SOURCE RECORDS:
----------

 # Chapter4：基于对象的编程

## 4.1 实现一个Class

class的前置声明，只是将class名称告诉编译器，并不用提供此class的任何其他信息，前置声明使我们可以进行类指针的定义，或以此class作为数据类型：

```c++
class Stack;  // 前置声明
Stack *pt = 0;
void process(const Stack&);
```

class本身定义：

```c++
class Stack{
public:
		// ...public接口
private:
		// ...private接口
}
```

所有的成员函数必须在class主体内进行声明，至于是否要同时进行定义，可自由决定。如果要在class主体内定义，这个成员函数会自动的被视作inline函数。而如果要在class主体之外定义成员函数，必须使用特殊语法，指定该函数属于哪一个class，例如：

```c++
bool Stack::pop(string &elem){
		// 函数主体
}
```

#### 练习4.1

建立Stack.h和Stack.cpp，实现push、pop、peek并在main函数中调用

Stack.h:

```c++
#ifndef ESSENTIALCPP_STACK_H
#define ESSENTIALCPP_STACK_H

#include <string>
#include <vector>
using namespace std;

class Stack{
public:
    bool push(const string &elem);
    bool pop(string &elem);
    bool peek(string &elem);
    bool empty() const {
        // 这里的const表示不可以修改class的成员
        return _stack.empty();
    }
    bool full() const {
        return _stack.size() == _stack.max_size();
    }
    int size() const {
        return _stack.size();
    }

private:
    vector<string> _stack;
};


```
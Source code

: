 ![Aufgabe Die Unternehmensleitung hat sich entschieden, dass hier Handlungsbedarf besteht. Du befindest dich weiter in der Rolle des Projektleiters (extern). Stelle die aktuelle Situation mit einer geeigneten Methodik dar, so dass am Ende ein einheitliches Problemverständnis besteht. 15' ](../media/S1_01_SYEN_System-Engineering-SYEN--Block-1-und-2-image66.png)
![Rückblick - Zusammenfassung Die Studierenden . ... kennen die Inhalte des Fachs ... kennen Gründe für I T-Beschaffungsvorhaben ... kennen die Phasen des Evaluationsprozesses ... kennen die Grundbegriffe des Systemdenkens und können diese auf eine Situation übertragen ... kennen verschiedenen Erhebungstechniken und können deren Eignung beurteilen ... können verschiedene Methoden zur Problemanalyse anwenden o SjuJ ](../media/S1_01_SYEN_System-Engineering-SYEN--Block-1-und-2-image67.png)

----------

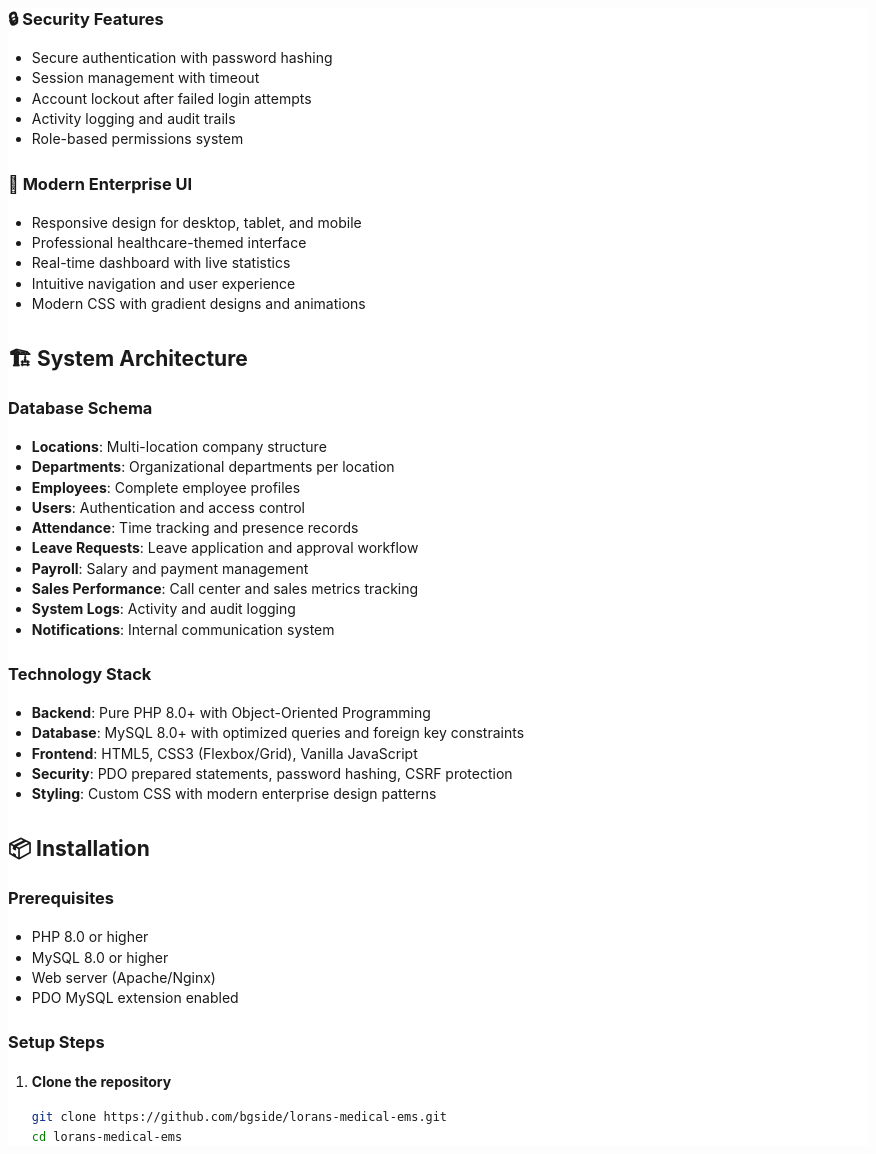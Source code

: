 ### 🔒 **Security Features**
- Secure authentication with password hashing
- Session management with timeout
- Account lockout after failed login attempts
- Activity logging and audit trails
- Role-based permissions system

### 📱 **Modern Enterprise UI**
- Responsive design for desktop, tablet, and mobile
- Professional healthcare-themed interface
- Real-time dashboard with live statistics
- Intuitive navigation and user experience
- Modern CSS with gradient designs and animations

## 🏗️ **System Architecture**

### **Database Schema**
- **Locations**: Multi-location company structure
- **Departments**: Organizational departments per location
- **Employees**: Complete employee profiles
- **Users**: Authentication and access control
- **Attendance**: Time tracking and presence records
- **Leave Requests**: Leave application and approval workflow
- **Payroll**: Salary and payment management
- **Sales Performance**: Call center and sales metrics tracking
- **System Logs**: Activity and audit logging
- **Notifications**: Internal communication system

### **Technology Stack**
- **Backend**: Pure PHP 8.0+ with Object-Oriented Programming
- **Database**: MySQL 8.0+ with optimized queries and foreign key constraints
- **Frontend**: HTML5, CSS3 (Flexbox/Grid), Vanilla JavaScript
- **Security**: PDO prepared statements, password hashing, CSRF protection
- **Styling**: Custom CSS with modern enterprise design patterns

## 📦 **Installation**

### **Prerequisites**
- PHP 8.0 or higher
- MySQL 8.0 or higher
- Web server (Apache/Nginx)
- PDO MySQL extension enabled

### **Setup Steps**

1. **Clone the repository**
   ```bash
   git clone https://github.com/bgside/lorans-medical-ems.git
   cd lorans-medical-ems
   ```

----------

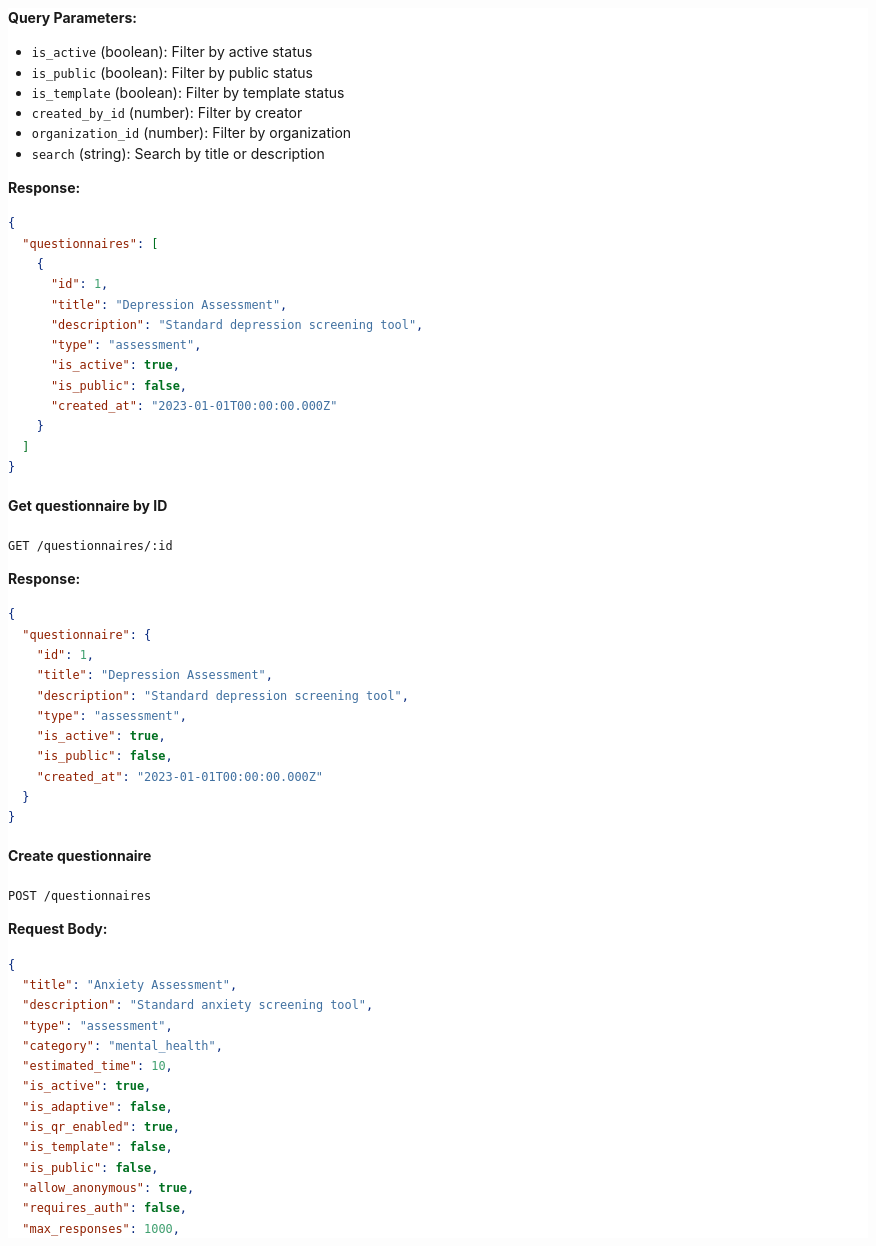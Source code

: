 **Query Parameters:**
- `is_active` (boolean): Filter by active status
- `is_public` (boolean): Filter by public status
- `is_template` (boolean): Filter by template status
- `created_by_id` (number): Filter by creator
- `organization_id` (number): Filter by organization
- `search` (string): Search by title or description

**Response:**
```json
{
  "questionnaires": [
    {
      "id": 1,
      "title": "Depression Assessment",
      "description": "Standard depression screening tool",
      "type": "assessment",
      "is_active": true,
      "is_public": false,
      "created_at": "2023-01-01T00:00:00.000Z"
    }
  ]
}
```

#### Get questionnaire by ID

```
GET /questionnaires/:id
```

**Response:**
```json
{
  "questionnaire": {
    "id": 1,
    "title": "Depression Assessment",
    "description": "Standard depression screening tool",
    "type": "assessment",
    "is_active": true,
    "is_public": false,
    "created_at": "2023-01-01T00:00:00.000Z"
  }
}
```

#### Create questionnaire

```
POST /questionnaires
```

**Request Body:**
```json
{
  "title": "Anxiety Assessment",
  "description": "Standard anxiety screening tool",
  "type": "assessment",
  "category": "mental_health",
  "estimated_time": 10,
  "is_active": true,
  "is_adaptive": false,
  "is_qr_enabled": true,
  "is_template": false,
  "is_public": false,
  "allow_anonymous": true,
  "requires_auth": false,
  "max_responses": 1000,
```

----------

Among the lines of the preceding data, which ones hold the word "Security"? List them.

: ### 🔒 **Security Features**
- **Security**: PDO prepared statements, password hashing, CSRF protection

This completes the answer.